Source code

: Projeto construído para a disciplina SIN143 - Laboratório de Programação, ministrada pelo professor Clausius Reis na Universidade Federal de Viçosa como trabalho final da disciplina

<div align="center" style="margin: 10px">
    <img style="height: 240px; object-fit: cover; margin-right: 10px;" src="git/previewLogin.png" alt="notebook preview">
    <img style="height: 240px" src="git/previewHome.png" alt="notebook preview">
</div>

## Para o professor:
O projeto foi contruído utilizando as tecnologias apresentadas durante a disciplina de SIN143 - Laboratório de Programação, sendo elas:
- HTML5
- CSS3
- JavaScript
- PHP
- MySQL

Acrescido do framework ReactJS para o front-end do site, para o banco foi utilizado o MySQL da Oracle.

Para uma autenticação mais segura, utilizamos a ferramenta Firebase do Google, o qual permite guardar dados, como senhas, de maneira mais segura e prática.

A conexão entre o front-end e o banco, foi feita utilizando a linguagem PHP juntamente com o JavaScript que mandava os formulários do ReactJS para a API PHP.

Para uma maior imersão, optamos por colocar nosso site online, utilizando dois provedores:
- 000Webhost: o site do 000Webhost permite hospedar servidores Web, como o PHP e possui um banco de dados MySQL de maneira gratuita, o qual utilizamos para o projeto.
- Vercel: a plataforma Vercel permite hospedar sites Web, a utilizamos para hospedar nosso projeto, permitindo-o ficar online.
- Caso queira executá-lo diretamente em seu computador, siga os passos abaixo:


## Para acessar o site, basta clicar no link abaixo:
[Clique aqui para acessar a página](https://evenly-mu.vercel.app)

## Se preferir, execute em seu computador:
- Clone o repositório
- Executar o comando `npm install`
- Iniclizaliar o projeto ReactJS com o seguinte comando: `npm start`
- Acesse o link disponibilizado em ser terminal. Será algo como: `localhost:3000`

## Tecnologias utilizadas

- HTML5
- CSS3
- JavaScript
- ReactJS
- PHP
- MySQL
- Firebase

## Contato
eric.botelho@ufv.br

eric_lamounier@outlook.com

PROBLEM
Beginning with the opening line above, retype the records exactly through the line with "Para uma autenticação", both ends included.

REPLY TO THE EXERCISE
Source code

: Projeto construído para a disciplina SIN143 - Laboratório de Programação, ministrada pelo professor Clausius Reis na Universidade Federal de Viçosa como trabalho final da disciplina

<div align="center" style="margin: 10px">
    <img style="height: 240px; object-fit: cover; margin-right: 10px;" src="git/previewLogin.png" alt="notebook preview">
    <img style="height: 240px" src="git/previewHome.png" alt="notebook preview">
</div>

## Para o professor:
O projeto foi contruído utilizando as tecnologias apresentadas durante a disciplina de SIN143 - Laboratório de Programação, sendo elas:
- HTML5
- CSS3
- JavaScript
- PHP
- MySQL

Acrescido do framework ReactJS para o front-end do site, para o banco foi utilizado o MySQL da Oracle.

Para uma autenticação mais segura, utilizamos a ferramenta Firebase do Google, o qual permite guardar dados, como senhas, de maneira mais segura e prática.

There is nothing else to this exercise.